There was a wannabe Ninja named Stu Who gave Kalgat a short story to do But his creative thoughts they went whoosh Just like his tags out there in the bush And that is why Paul is a douche
Very nice, but know that Fly will be along soon to critique you limerick structure and rhyming...
Grrr's old man Fly was not limerick shy so kalgat listen to that cause thats not bad for a white guy
Q1 : How did the game go
Paul: Paul : Those fucking dipshit hackers came at us like a bull trying to ram a Spaniard in tights
Paul: "Firstly they went on and on and on about UAC! Fuck UAC! UAC ain't nothing, why you niggas questioning my honour?
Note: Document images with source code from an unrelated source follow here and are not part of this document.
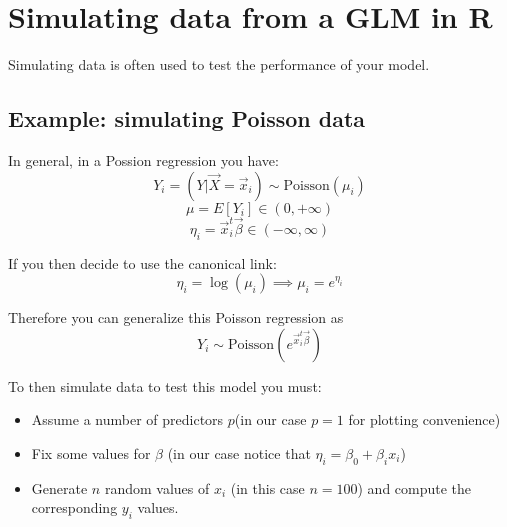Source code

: \chapter{Simulating data from a GLM in R}
Simulating data is often used to test the performance of your model.

\section{Example: simulating Poisson data}
In general, in a Possion regression you have:
$$Y_i = (Y|\vec{X} = \vec{x}_i) \sim \text{Poisson}(\mu_i)$$
$$\mu = E[Y_i] \in (0, +\infty)$$
$$\eta_i = \vec{x}_i^t\vec{\beta} \in (-\infty, \infty)$$

If you then decide to use the canonical link:
$$\eta_i = \log(\mu_i) \implies \mu_i = e^{\eta_i}$$

Therefore you can generalize this Poisson regression as
$$Y_i \sim \text{Poisson}(e^{\vec{x}_i^t\vec{\beta}})$$

To then simulate data to test this model you must:
\begin{itemize}
  \item Assume a number of predictors $p$(in our case $p=1$ for plotting convenience)
  \item Fix some values for $\beta$ (in our case notice that $\eta_i = \beta_0 + \beta_ix_i$)
  \item Generate $n$ random values of $x_i$ (in this case $n=100$) and compute the corresponding $y_i$ values.
\end{itemize}

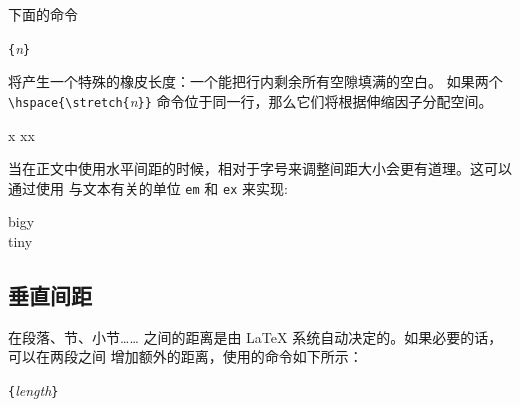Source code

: \label{cmd:stretch}
下面的命令
\begin{lscommand}
\verb|{|\emph{n}\verb|}|
\end{lscommand}
\noindent 将产生一个特殊的橡皮长度：一个能把行内剩余所有空隙填满的空白。
如果两个 \verb|\hspace{\stretch{|\emph{n}\verb|}}| 命令位于同一行，那么它们将根据伸缩因子分配空间。

\begin{example}
x
xx
\end{example}

当在正文中使用水平间距的时候，相对于字号来调整间距大小会更有道理。这可以通过使用
与文本有关的单位 \texttt{em} 和 \texttt{ex} 来实现:
\begin{example}
{\Large{}big\hspace{1em}y}\\
{\tiny{}tin\hspace{1em}y}
\end{example}

\subsection{垂直间距}
在段落、节、小节…… 之间的距离是由 \LaTeX{} 系统自动决定的。如果必要的话，可以在两段之间
增加额外的距离，使用的命令如下所示：
\begin{lscommand}
\verb|{|\emph{length}\verb|}|
\end{lscommand}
Is it because I am black?"
Paul: "Then they came to a knife fight with a sword! A sword I tell you! Those limp wristed fools need a sword to counter act our brilliance"
Paul: "Didn't matter though, even though we lost the knife fight we still go the maps we wanted,nooooooobs!"
Paul: "After that I didn't concentrate much because I busy getting blown by all of the PewPew guys mom's"
Paul: "Even one of the sisters wanted to join in and I was all like Bitch please, you need to go practise first"
Paul: ANd that boys and girls is how you mother fucking answer a mother fucking question!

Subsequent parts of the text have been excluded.